[Dataset records]
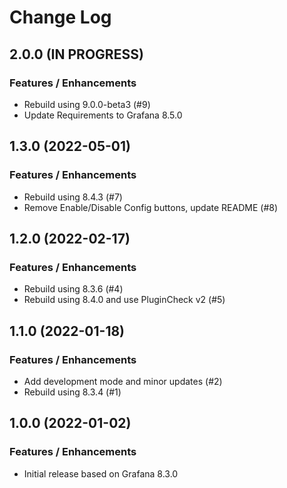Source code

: # Change Log

## 2.0.0 (IN PROGRESS)

### Features / Enhancements

- Rebuild using 9.0.0-beta3 (#9)
- Update Requirements to Grafana 8.5.0

## 1.3.0 (2022-05-01)

### Features / Enhancements

- Rebuild using 8.4.3 (#7)
- Remove Enable/Disable Config buttons, update README (#8)

## 1.2.0 (2022-02-17)

### Features / Enhancements

- Rebuild using 8.3.6 (#4)
- Rebuild using 8.4.0 and use PluginCheck v2 (#5)

## 1.1.0 (2022-01-18)

### Features / Enhancements

- Add development mode and minor updates (#2)
- Rebuild using 8.3.4 (#1)

## 1.0.0 (2022-01-02)

### Features / Enhancements

- Initial release based on Grafana 8.3.0
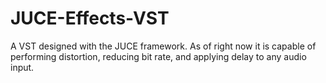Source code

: # JUCE-Effects-VST
A VST designed with the JUCE framework. As of right now it is capable of performing distortion, reducing bit rate, and applying delay to any audio input. 
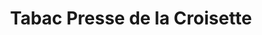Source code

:---
title: "Tabac Presse de la Croisette"
url: /agde/tabac-presse-de-la-croisette/
shop: Zeitungen
---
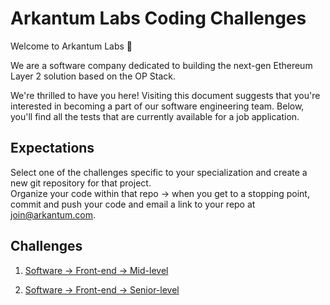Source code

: # Arkantum Labs Coding Challenges

Welcome to Arkantum Labs 👋

We are a software company dedicated to building the next-gen Ethereum Layer 2 solution based on the OP Stack.

We're thrilled to have you here! Visiting this document suggests that you're interested in becoming a part of our software engineering team. Below, you'll find all the tests that are currently available for a job application.

## Expectations

Select one of the challenges specific to your specialization and create a new git repository for that project. \
Organize your code within that repo -> when you get to a stopping point, commit and push your code and email a link to your repo at <join@arkantum.com>.

## Challenges

1. [Software -> Front-end -> Mid-level](software/front-end/mid/age-calculator-app/README.md)

2. [Software -> Front-end -> Senior-level](software/front-end/senior/ip-address-tracker/README.md)
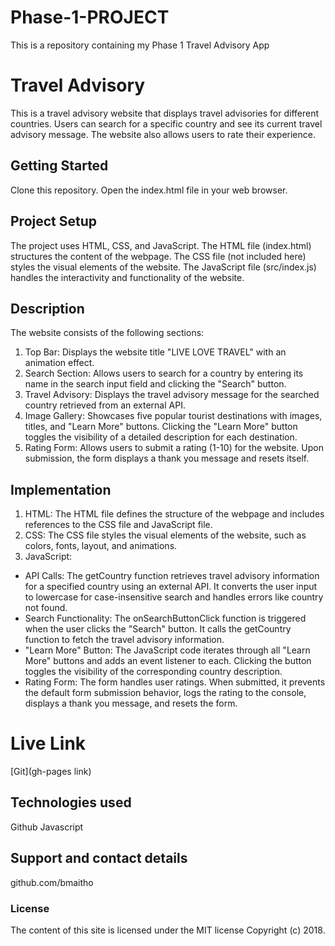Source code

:# Phase-1-PROJECT
This is a repository containing my Phase 1 Travel Advisory App 
# Travel Advisory
This is a travel advisory website that displays travel advisories for different countries. Users can search for a specific country and see its current travel advisory message. The website also allows users to rate their experience.

## Getting Started
Clone this repository.
Open the index.html file in your web browser.
## Project Setup
The project uses HTML, CSS, and JavaScript. The HTML file (index.html) structures the content of the webpage. The CSS file (not included here) styles the visual elements of the website. The JavaScript file (src/index.js) handles the interactivity and functionality of the website.

## Description
The website consists of the following sections:

1. Top Bar: Displays the website title "LIVE LOVE TRAVEL" with an animation effect.
2. Search Section: Allows users to search for a country by entering its name in the search input field and clicking the "Search" button.
3. Travel Advisory: Displays the travel advisory message for the searched country retrieved from an external API.
4. Image Gallery: Showcases five popular tourist destinations with images, titles, and "Learn More" buttons. Clicking the "Learn More" button toggles the visibility of a detailed description for each destination.
5. Rating Form: Allows users to submit a rating (1-10) for the website. Upon submission, the form displays a thank you message and resets itself.

## Implementation
1. HTML: The HTML file defines the structure of the webpage and includes references to the CSS file and JavaScript file.
2. CSS: The CSS file styles the visual elements of the website, such as colors, fonts, layout, and animations.
3. JavaScript:
* API Calls: The getCountry function retrieves travel advisory information for a specified country using an external API. It converts the user input to lowercase for case-insensitive search and handles errors like country not found.
* Search Functionality: The onSearchButtonClick function is triggered when the user clicks the "Search" button. It calls the getCountry function to fetch the travel advisory information.
* "Learn More" Button: The JavaScript code iterates through all "Learn More" buttons and adds an event listener to each. Clicking the button toggles the visibility of the corresponding country description.
* Rating Form: The form handles user ratings. When submitted, it prevents the default form submission behavior, logs the rating to the console, displays a thank you message, and resets the form.

# Live Link
[Git](gh-pages link)

## Technologies used
Github
Javascript

## Support and contact details
github.com/bmaitho

### License
The content of this site is licensed under the MIT license
Copyright (c) 2018.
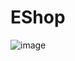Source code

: # EShop

![image](https://user-images.githubusercontent.com/115976729/228961041-2f13aaa3-176a-4948-a05e-7406ec27e405.png)
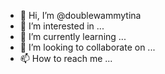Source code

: - 👋 Hi, I’m @doublewammytina
- 👀 I’m interested in ...
- 🌱 I’m currently learning ...
- 💞️ I’m looking to collaborate on ...
- 📫 How to reach me ...

<!---
doublewammytina/doublewammytina is a ✨ special ✨ repository because its `README.md` (this file) appears on your GitHub profile.
You can click the Preview link to take a look at your changes.
--->
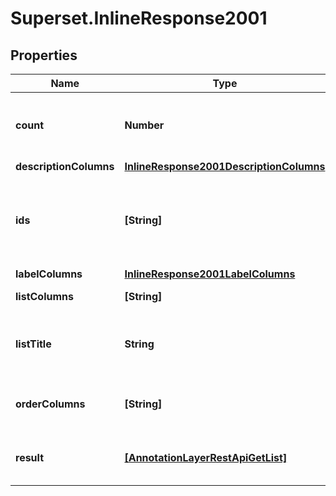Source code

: # Superset.InlineResponse2001

## Properties
Name | Type | Description | Notes
------------ | ------------- | ------------- | -------------
**count** | **Number** | The total record count on the backend | [optional] 
**descriptionColumns** | [**InlineResponse2001DescriptionColumns**](InlineResponse2001DescriptionColumns.md) |  | [optional] 
**ids** | **[String]** | A list of item ids, useful when you don&#x27;t know the column id | [optional] 
**labelColumns** | [**InlineResponse2001LabelColumns**](InlineResponse2001LabelColumns.md) |  | [optional] 
**listColumns** | **[String]** | A list of columns | [optional] 
**listTitle** | **String** | A title to render. Will be translated by babel | [optional] 
**orderColumns** | **[String]** | A list of allowed columns to sort | [optional] 
**result** | [**[AnnotationLayerRestApiGetList]**](AnnotationLayerRestApiGetList.md) | The result from the get list query | [optional]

WHAT NEEDS TO BE DONE - Your copy should hold every entry exactly as written, but none of the pictures.

ANSWER TO THIS EXERCISE -
Source code

: # Change Log

## 2.0.0 (IN PROGRESS)

### Features / Enhancements

- Rebuild using 9.0.0-beta3 (#9)
- Update Requirements to Grafana 8.5.0

## 1.3.0 (2022-05-01)

### Features / Enhancements

- Rebuild using 8.4.3 (#7)
- Remove Enable/Disable Config buttons, update README (#8)

## 1.2.0 (2022-02-17)

### Features / Enhancements

- Rebuild using 8.3.6 (#4)
- Rebuild using 8.4.0 and use PluginCheck v2 (#5)

## 1.1.0 (2022-01-18)

### Features / Enhancements

- Add development mode and minor updates (#2)
- Rebuild using 8.3.4 (#1)

## 1.0.0 (2022-01-02)

### Features / Enhancements

- Initial release based on Grafana 8.3.0
Source code

: # JUCE-Effects-VST
A VST designed with the JUCE framework. As of right now it is capable of performing distortion, reducing bit rate, and applying delay to any audio input. 
Source code

:---
title: "Tabac Presse de la Croisette"
url: /agde/tabac-presse-de-la-croisette/
shop: Zeitungen
---
Source code

: # Arkantum Labs Coding Challenges

Welcome to Arkantum Labs 👋

We are a software company dedicated to building the next-gen Ethereum Layer 2 solution based on the OP Stack.

We're thrilled to have you here! Visiting this document suggests that you're interested in becoming a part of our software engineering team. Below, you'll find all the tests that are currently available for a job application.

## Expectations

Select one of the challenges specific to your specialization and create a new git repository for that project. \
Organize your code within that repo -> when you get to a stopping point, commit and push your code and email a link to your repo at <join@arkantum.com>.

## Challenges

1. [Software -> Front-end -> Mid-level](software/front-end/mid/age-calculator-app/README.md)

2. [Software -> Front-end -> Senior-level](software/front-end/senior/ip-address-tracker/README.md)
Source code

:# Phase-1-PROJECT
This is a repository containing my Phase 1 Travel Advisory App 
# Travel Advisory
This is a travel advisory website that displays travel advisories for different countries. Users can search for a specific country and see its current travel advisory message. The website also allows users to rate their experience.

## Getting Started
Clone this repository.
Open the index.html file in your web browser.
## Project Setup
The project uses HTML, CSS, and JavaScript. The HTML file (index.html) structures the content of the webpage. The CSS file (not included here) styles the visual elements of the website. The JavaScript file (src/index.js) handles the interactivity and functionality of the website.

## Description
The website consists of the following sections:

1. Top Bar: Displays the website title "LIVE LOVE TRAVEL" with an animation effect.
2. Search Section: Allows users to search for a country by entering its name in the search input field and clicking the "Search" button.
3. Travel Advisory: Displays the travel advisory message for the searched country retrieved from an external API.
4. Image Gallery: Showcases five popular tourist destinations with images, titles, and "Learn More" buttons. Clicking the "Learn More" button toggles the visibility of a detailed description for each destination.
5. Rating Form: Allows users to submit a rating (1-10) for the website. Upon submission, the form displays a thank you message and resets itself.

## Implementation
1. HTML: The HTML file defines the structure of the webpage and includes references to the CSS file and JavaScript file.
2. CSS: The CSS file styles the visual elements of the website, such as colors, fonts, layout, and animations.
3. JavaScript:
* API Calls: The getCountry function retrieves travel advisory information for a specified country using an external API. It converts the user input to lowercase for case-insensitive search and handles errors like country not found.
* Search Functionality: The onSearchButtonClick function is triggered when the user clicks the "Search" button. It calls the getCountry function to fetch the travel advisory information.
* "Learn More" Button: The JavaScript code iterates through all "Learn More" buttons and adds an event listener to each. Clicking the button toggles the visibility of the corresponding country description.
* Rating Form: The form handles user ratings. When submitted, it prevents the default form submission behavior, logs the rating to the console, displays a thank you message, and resets the form.

# Live Link
[Git](gh-pages link)

## Technologies used
Github
Javascript

## Support and contact details
github.com/bmaitho

### License
The content of this site is licensed under the MIT license
Copyright (c) 2018.
Source code

: # EShop

![image](https://user-images.githubusercontent.com/115976729/228961041-2f13aaa3-176a-4948-a05e-7406ec27e405.png)
Source code

: - 👋 Hi, I’m @doublewammytina
- 👀 I’m interested in ...
- 🌱 I’m currently learning ...
- 💞️ I’m looking to collaborate on ...
- 📫 How to reach me ...

<!---
doublewammytina/doublewammytina is a ✨ special ✨ repository because its `README.md` (this file) appears on your GitHub profile.
You can click the Preview link to take a look at your changes.
--->
Source code

: # Superset.InlineResponse2001

## Properties
Name | Type | Description | Notes
------------ | ------------- | ------------- | -------------
**count** | **Number** | The total record count on the backend | [optional] 
**descriptionColumns** | [**InlineResponse2001DescriptionColumns**](InlineResponse2001DescriptionColumns.md) |  | [optional] 
**ids** | **[String]** | A list of item ids, useful when you don&#x27;t know the column id | [optional] 
**labelColumns** | [**InlineResponse2001LabelColumns**](InlineResponse2001LabelColumns.md) |  | [optional] 
**listColumns** | **[String]** | A list of columns | [optional] 
**listTitle** | **String** | A title to render. Will be translated by babel | [optional] 
**orderColumns** | **[String]** | A list of allowed columns to sort | [optional] 
**result** | [**[AnnotationLayerRestApiGetList]**](AnnotationLayerRestApiGetList.md) | The result from the get list query | [optional]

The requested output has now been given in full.